Seu nascimento é saudado pelos pastores nómades que por ali estavam. “O recenseamento romano, sinal de escravatura, recorda-nos que Cristo nasce de um povo oprimido e entre aqueles pobres que os poderosos consideram peões insignificantes no xadrez de seus jogos políticos. E, no entanto, o Filho Maria está no centro do tempo e da própria família humana. Será exatamente este Menino pobre que há de marcar a história dos séculos com um ‘antes’ e um ‘depois’ d’Ele” (Gianfranco Ravasi – Os Rostos de Maria na Bíblia – Paulus). Os pastores, apesar da má fama na sociedade judaica, se tornam os primeiros anunciadores do nascimento de Jesus para as pessoas circunvizinhas, dando ao canto dos anjos um ecoar ainda maior.
Outro fato que marca a visão universalista desta história salvífica é a presença dos magos relatada por Mateus sobre o reconhecimento do Mesmo pelos povos pagãos.

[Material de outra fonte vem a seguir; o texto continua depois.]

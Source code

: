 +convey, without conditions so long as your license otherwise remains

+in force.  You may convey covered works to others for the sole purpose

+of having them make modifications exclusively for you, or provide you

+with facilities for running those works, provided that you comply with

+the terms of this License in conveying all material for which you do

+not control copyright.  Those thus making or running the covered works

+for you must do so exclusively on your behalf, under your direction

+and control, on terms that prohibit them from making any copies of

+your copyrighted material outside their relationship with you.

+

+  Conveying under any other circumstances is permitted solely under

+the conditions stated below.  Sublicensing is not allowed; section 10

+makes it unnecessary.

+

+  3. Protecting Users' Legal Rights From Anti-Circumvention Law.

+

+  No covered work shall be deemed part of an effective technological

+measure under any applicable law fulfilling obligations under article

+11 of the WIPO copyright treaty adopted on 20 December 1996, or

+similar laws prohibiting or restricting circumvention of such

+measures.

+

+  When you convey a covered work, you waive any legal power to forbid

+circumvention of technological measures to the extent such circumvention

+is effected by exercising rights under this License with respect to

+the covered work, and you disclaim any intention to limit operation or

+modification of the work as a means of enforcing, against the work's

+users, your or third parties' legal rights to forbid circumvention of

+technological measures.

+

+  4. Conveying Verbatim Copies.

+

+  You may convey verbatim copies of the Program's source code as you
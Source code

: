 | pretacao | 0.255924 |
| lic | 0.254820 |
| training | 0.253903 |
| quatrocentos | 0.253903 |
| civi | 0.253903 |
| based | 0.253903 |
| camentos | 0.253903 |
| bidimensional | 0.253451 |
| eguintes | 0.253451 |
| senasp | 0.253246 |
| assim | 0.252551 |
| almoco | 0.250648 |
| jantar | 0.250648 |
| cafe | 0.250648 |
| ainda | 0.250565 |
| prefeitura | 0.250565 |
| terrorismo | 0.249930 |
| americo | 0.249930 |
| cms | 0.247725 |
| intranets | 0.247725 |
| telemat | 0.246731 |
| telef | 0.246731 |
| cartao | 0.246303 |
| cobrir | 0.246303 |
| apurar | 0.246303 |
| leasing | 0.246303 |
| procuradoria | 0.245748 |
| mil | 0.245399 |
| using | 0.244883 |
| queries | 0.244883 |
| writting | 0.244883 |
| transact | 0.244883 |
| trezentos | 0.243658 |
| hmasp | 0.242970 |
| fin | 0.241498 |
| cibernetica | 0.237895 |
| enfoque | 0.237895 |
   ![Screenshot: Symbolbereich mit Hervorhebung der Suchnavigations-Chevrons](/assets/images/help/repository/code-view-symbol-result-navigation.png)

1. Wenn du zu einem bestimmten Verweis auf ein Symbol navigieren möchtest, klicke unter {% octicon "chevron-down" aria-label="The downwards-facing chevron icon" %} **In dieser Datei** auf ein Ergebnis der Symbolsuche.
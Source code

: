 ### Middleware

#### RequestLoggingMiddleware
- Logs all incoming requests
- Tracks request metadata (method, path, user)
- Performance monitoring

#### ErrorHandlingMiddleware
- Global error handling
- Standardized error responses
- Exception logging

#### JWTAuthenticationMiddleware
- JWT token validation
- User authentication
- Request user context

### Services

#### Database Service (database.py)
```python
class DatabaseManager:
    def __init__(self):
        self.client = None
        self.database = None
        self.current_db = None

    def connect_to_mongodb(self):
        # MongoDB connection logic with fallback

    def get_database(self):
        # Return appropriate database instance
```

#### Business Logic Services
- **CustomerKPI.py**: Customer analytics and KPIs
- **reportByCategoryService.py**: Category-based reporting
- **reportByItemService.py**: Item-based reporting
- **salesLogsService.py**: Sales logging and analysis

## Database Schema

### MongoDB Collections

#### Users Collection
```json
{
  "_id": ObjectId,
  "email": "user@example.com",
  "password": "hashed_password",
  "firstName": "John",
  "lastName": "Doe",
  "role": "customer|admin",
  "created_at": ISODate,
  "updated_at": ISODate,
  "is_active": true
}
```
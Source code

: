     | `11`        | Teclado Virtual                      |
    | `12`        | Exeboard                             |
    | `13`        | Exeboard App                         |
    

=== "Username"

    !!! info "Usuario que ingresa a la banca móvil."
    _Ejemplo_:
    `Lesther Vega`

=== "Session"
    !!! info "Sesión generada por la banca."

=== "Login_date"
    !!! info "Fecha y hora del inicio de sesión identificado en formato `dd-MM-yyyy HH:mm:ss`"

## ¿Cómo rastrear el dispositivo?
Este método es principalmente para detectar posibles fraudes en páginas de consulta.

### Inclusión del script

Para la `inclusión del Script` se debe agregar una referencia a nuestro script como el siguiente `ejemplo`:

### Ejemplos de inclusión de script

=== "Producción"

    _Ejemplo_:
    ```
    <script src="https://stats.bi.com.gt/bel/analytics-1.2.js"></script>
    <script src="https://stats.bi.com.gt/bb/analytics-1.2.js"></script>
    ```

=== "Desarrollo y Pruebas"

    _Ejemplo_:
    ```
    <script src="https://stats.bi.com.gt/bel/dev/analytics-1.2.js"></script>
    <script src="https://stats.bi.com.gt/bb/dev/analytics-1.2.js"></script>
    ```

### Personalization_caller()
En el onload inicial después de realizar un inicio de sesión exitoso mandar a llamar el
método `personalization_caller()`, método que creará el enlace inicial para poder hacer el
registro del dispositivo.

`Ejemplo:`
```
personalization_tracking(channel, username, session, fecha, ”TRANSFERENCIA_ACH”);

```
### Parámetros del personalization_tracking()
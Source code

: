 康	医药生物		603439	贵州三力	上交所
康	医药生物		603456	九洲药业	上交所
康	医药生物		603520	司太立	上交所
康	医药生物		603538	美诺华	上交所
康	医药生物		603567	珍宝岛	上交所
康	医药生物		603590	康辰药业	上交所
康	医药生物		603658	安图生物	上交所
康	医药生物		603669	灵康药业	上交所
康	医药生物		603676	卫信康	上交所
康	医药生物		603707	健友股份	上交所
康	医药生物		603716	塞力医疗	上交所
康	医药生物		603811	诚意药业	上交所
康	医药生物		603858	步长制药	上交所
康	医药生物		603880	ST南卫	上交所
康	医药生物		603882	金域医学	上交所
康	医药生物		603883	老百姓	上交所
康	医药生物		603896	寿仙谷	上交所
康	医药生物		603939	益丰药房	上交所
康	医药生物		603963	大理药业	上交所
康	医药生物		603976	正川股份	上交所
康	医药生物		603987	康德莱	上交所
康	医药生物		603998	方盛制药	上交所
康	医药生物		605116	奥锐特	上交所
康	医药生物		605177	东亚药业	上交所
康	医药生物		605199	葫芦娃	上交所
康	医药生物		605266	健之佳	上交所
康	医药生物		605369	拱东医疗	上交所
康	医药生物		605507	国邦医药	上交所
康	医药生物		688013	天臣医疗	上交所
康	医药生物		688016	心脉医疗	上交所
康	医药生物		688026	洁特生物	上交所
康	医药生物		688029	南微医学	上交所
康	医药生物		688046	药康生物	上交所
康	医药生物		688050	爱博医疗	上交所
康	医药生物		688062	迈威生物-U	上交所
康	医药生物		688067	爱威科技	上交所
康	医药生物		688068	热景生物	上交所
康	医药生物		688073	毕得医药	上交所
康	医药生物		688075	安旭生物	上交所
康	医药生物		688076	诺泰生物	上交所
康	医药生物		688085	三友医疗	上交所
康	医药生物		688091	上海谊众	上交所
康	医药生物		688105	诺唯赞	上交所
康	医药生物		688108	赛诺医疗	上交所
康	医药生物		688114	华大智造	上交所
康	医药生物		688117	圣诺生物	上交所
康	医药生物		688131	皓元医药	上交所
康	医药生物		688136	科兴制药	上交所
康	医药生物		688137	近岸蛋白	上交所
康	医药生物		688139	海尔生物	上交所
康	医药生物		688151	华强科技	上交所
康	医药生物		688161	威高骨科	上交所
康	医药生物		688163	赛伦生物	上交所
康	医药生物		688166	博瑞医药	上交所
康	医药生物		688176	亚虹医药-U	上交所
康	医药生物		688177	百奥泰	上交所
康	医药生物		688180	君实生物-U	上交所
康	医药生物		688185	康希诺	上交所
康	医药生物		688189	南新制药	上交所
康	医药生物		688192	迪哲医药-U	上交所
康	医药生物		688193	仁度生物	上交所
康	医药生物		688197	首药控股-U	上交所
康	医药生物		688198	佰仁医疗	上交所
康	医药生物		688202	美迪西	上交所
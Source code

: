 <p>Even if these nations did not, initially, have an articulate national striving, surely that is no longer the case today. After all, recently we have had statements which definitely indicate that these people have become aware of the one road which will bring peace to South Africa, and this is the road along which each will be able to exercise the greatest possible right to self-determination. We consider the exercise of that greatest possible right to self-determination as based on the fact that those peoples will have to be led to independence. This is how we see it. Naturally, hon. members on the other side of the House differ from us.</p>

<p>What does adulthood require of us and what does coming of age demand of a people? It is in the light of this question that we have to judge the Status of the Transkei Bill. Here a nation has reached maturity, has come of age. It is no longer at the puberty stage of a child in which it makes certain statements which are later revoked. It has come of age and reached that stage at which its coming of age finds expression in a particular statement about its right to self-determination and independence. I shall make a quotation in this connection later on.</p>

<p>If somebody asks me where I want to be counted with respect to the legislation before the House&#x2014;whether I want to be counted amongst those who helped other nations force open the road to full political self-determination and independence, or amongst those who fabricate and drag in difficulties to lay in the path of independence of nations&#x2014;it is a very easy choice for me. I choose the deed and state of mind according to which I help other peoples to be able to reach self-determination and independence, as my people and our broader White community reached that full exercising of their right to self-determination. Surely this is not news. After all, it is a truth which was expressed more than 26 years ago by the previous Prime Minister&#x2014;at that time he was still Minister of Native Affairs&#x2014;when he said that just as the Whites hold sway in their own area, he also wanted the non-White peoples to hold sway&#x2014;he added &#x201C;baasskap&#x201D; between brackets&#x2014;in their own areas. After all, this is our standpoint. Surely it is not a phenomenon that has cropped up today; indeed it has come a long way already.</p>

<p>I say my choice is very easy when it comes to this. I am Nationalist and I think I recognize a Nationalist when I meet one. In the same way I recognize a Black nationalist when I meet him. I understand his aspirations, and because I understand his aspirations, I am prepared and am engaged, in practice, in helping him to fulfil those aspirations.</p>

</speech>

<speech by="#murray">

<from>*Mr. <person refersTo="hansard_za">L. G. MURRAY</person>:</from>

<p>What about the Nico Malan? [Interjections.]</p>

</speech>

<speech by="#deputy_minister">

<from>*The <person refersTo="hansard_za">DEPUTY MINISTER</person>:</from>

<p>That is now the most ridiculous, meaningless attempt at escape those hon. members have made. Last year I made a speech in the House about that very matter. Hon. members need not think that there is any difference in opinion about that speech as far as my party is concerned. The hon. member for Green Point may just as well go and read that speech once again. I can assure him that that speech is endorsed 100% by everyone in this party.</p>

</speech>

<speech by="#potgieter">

Maria testemunha essa fé dos pastores e dos magos. Cabe a ela apresentar a criança que acaba de nascer e conservar todos esses fatos em seu coração, numa meditação contínua desses eventos quase simultâneos. No próximo artigo retomaremos esse fato da visita dos magos, antes de falarmos da apresentação do Menino. Concluo com este hino (monólogo-diálogo da Virgem com o Filho) composto por Romano, o Melode, que nasceu na Síria por volta de 490 e se converteu ao cristianismo, venerado como santo nas Igrejas do Oriente:

Diz-me, Filho, como foste semeado em mim e nasceste!
Vejo-Te, ó minhas entranhas, e admiro-me.
O meu seio está cheio de leite e não sou esposa.
Vejo-Te envolvido em panos e descubro ainda intacto o selo da minha virgindade.
Foste Tu, de fato, que conservastes tal qual quando dignaste nascer,
Ó novo menino, Deus anterior dos séculos!
Ó Rei excelso, que há de comum em Ti e as nossas misérias?
Ó criador do céu, porque desces até nós, homens da terra?
Deixaste-Te encantar por uma gruta e um presépio
Te é querido?
(cintado por Gianfranco Ravasi – Os Rostos de Maria na Bíblia – Paulus).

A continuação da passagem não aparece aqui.